For testing the upload feature you need to create /var/blobs on your VM and assign permissions so API-Server++ can read/write files into that directory:
sudo mkdir /var/blobs
sudo chmod 777 /var/blobs
When using API-Server++ as a container on Kubernetes, volumes and volume mappings will be used to map /var/blobs to the actual storage destination on the Kubernetes Cluster. This is transparent to API-Server++.
API-Sever++ has been tested for memory safety (leaks and overflows) with dynamic analysis instrumentation tools including Valgrind and GCC memory sanitizer (-fsanitize=leak and -fsanitize=address), It has passed all tests, with no leaks or warning of any sort when running a load of 2000 concurrent connections executing a variety of API requests involving database operations as well as diagnostics.
Valgrind report (GCC sanitizers only print if problems are found):
==3412== HEAP SUMMARY:
==3412== in use at exit: 0 bytes in 0 blocks
==3412== total heap usage: 4,423,921 allocs, 4,423,921 frees, 1,453,005,010 bytes allocated
==3412==
==3412== All heap blocks were freed -- no leaks are possible
==3412==
==3412== For lists of detected and suppressed errors, rerun with: -s
==3412== ERROR SUMMARY: 0 errors from 0 contexts (suppressed: 0 from 0)

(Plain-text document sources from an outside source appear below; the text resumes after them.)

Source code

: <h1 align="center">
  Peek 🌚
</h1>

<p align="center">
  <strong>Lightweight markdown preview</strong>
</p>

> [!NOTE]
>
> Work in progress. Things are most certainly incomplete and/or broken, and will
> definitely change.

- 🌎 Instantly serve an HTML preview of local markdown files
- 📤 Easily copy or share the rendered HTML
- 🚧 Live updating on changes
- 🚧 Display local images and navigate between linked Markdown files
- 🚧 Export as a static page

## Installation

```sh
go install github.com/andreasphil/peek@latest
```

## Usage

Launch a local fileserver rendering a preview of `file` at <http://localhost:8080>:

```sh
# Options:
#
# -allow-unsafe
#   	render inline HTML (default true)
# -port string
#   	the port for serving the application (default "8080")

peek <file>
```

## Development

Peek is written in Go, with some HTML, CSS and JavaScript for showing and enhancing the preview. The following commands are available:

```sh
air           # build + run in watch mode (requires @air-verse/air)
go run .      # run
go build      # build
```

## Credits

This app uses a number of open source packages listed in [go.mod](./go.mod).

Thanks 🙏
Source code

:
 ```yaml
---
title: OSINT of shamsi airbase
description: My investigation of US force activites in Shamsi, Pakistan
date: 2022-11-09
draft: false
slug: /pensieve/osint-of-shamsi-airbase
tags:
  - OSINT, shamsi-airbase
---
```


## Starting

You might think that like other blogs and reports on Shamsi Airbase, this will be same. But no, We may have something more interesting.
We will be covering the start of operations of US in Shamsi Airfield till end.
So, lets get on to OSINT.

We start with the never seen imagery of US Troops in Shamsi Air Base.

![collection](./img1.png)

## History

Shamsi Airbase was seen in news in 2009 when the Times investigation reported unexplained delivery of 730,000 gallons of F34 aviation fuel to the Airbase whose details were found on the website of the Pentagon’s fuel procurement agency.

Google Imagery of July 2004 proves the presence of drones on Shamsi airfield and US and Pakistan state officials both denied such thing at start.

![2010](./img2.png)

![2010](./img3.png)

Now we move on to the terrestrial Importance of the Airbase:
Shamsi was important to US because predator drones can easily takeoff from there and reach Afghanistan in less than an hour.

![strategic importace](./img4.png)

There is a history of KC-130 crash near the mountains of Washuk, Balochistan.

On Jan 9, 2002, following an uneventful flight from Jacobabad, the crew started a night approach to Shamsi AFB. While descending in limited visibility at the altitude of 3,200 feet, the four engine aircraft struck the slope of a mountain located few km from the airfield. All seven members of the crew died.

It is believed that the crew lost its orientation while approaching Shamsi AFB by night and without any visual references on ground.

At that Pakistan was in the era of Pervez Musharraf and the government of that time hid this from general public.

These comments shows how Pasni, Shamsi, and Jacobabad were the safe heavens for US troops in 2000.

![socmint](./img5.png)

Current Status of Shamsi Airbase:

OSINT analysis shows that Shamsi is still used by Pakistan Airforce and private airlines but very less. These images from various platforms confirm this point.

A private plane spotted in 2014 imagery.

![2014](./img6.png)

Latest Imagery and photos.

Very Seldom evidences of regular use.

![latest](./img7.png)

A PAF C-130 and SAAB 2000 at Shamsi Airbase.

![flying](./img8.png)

API-Server++ is a small program, code coverage is pretty complete with these tests, and most probable code paths, if not all, are executed.
Please note that in order to use dynamic analysis tools you need to compile with -g and -O0.
SonarCloud is the top player in C++ static analysis, performing rigorous analysis of the code to ensure compliance with C++ Core Guidelines as well as a database of Sonar C++ Rules, it is really strict, API-Server++ was analyzed and rewritten in order to achieve a top score with SonarCloud, this way we can provide a quality Modern C++ code-base that implements the industry-accepted best practices, and at the same time is simple and fast.
We managed to fix all issues reported and the current code base has achieved a perfect score for all the code, no issues of any kind were detected.